» **What is being asked**
From the data that follows, print exactly the lines starting at the one containing "1. Java的IO有一个 缓冲区 的概念，不是Buffer概念的缓冲区。" and ending at the one containing "4. close是关闭，但是"; include both of them and nothing more.
### Data provided ###
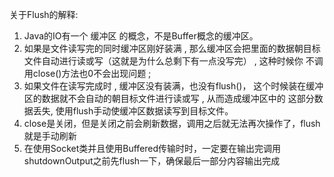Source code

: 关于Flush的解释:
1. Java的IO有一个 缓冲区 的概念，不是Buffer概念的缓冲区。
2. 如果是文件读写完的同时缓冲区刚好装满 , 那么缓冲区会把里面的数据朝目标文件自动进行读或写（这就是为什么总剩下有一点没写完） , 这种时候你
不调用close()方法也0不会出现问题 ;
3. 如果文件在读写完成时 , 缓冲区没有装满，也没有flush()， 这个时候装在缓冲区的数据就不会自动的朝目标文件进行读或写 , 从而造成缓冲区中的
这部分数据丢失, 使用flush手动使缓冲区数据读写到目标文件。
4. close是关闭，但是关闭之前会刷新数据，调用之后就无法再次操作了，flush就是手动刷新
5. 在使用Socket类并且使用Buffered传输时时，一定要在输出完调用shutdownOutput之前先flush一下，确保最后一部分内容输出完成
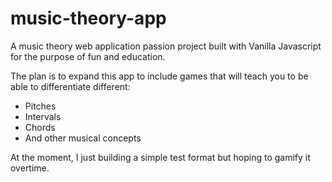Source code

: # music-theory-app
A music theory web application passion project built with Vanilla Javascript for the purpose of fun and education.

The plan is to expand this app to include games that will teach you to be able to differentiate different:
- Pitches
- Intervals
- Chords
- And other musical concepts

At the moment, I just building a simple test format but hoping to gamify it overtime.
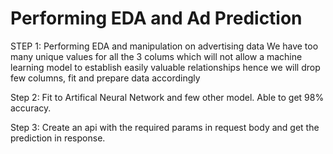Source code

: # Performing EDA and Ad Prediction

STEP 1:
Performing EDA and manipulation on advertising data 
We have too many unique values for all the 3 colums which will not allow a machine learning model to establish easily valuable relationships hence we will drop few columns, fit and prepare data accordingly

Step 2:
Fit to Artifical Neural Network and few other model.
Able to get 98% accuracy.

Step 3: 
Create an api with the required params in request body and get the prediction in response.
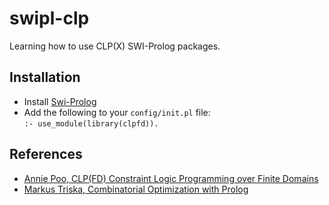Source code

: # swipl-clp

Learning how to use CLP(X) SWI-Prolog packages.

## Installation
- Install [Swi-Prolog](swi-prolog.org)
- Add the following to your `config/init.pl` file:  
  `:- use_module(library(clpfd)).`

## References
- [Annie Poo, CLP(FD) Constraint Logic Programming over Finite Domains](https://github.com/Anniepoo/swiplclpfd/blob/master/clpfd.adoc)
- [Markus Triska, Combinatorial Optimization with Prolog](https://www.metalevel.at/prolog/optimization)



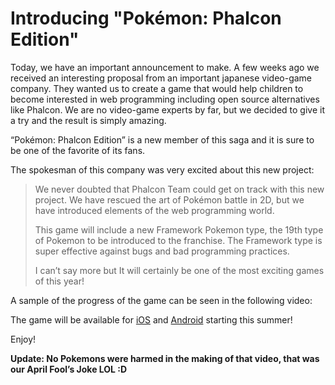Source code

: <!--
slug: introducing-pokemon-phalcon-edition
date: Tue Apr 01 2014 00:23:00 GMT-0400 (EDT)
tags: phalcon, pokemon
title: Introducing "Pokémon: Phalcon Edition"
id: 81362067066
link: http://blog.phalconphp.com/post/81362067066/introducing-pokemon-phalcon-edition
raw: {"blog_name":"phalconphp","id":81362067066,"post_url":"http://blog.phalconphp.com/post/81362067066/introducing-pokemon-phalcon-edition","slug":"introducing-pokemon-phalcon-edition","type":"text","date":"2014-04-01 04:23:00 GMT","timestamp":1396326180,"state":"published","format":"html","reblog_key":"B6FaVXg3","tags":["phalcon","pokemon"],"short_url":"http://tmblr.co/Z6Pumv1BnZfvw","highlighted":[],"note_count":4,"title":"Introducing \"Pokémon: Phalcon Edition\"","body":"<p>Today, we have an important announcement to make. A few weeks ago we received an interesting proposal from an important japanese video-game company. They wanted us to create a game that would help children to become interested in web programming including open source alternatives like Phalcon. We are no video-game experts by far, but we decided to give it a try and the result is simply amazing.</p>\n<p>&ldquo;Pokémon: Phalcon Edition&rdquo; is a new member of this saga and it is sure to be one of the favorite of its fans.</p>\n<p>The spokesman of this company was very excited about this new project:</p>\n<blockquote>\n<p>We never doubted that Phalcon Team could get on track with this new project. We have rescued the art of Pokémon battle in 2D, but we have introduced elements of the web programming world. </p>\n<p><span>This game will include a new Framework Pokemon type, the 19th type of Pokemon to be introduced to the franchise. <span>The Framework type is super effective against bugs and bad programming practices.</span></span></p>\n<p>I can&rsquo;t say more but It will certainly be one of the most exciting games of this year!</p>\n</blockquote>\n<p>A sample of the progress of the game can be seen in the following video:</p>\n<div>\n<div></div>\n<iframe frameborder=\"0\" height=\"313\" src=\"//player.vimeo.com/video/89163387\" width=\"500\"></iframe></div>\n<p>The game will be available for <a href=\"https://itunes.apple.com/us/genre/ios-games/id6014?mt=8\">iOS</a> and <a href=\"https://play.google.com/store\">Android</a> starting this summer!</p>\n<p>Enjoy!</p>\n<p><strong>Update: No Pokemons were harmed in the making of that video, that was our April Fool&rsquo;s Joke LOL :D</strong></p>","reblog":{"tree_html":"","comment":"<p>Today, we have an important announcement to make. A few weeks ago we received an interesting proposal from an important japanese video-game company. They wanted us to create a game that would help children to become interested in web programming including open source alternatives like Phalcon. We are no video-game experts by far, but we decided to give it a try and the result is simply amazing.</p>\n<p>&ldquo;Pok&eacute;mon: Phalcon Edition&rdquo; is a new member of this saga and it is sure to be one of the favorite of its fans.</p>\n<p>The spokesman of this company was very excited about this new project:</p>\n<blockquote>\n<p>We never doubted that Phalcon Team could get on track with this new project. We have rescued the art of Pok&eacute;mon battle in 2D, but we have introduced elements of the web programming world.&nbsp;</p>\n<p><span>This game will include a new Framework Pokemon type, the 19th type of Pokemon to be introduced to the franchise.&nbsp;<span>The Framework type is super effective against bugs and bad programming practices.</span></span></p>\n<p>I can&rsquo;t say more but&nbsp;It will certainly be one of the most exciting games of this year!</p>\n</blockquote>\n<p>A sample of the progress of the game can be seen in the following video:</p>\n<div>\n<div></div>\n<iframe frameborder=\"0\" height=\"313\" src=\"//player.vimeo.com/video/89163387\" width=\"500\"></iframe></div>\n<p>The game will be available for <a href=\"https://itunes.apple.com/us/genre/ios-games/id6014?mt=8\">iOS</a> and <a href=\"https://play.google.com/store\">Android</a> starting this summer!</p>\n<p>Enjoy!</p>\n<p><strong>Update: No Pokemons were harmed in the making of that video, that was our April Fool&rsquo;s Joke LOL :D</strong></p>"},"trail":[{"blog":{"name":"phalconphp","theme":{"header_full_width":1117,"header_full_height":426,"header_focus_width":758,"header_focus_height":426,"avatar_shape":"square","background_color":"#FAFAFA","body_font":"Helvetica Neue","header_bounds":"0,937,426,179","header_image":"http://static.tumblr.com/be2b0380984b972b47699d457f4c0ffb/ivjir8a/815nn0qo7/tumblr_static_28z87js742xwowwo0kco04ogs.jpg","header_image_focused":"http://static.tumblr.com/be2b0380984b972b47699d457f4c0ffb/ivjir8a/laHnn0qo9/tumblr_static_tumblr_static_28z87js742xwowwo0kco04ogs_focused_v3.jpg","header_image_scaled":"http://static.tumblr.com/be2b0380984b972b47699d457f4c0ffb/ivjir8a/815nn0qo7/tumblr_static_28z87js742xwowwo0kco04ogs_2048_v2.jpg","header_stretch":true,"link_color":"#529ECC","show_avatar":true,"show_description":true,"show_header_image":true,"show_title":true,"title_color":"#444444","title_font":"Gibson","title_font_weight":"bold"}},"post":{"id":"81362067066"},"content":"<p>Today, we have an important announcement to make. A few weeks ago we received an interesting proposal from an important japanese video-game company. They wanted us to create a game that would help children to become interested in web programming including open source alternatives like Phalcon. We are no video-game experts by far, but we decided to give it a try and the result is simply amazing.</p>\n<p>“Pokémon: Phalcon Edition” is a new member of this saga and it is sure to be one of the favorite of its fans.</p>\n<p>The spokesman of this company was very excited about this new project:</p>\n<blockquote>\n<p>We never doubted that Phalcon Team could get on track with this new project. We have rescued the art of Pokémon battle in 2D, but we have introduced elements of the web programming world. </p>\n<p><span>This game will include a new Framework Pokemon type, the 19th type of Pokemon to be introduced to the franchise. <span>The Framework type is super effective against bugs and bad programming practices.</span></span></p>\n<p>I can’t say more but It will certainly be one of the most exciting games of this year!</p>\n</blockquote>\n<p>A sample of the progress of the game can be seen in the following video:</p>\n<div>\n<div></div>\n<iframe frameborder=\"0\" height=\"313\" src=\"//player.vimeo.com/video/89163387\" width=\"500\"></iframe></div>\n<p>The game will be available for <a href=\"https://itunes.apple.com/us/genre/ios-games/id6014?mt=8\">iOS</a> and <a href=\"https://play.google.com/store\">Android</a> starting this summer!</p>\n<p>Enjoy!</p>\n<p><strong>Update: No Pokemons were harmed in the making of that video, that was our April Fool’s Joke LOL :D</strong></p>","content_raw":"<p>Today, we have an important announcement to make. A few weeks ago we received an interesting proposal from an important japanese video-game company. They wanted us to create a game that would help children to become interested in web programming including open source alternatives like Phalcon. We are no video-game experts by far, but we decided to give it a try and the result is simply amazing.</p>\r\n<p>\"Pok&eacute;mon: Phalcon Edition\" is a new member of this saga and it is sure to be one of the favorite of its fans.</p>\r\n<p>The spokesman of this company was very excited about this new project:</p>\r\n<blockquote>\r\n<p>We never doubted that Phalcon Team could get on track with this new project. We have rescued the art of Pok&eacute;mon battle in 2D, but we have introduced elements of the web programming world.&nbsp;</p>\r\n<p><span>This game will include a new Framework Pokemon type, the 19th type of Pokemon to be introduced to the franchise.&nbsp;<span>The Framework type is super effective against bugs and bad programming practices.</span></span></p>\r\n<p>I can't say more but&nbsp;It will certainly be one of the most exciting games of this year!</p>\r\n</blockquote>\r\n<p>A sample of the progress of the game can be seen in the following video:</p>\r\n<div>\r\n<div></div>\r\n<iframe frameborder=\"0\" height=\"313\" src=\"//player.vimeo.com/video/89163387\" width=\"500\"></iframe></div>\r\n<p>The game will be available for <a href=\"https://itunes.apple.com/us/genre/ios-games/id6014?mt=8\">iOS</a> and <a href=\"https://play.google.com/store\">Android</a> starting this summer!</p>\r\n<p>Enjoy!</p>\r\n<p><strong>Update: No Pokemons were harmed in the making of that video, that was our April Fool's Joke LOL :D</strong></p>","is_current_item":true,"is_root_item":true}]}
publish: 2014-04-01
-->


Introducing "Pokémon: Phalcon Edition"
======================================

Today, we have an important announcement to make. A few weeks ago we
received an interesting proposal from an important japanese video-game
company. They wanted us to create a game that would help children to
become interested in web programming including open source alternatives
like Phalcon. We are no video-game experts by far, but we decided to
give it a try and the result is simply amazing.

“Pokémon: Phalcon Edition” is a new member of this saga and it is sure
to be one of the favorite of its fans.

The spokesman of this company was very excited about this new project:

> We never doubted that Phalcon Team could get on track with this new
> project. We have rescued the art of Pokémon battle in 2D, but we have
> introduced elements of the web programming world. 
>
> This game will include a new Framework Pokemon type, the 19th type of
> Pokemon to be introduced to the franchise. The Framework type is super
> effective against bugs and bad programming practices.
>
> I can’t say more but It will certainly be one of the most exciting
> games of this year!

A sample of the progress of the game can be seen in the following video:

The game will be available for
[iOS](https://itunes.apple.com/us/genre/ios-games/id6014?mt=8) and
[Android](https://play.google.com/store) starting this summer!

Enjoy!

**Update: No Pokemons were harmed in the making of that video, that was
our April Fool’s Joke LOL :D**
###
» **Reply**
1. Java的IO有一个 缓冲区 的概念，不是Buffer概念的缓冲区。
2. 如果是文件读写完的同时缓冲区刚好装满 , 那么缓冲区会把里面的数据朝目标文件自动进行读或写（这就是为什么总剩下有一点没写完） , 这种时候你
不调用close()方法也0不会出现问题 ;
3. 如果文件在读写完成时 , 缓冲区没有装满，也没有flush()， 这个时候装在缓冲区的数据就不会自动的朝目标文件进行读或写 , 从而造成缓冲区中的
这部分数据丢失, 使用flush手动使缓冲区数据读写到目标文件。
4. close是关闭，但是关闭之前会刷新数据，调用之后就无法再次操作了，flush就是手动刷新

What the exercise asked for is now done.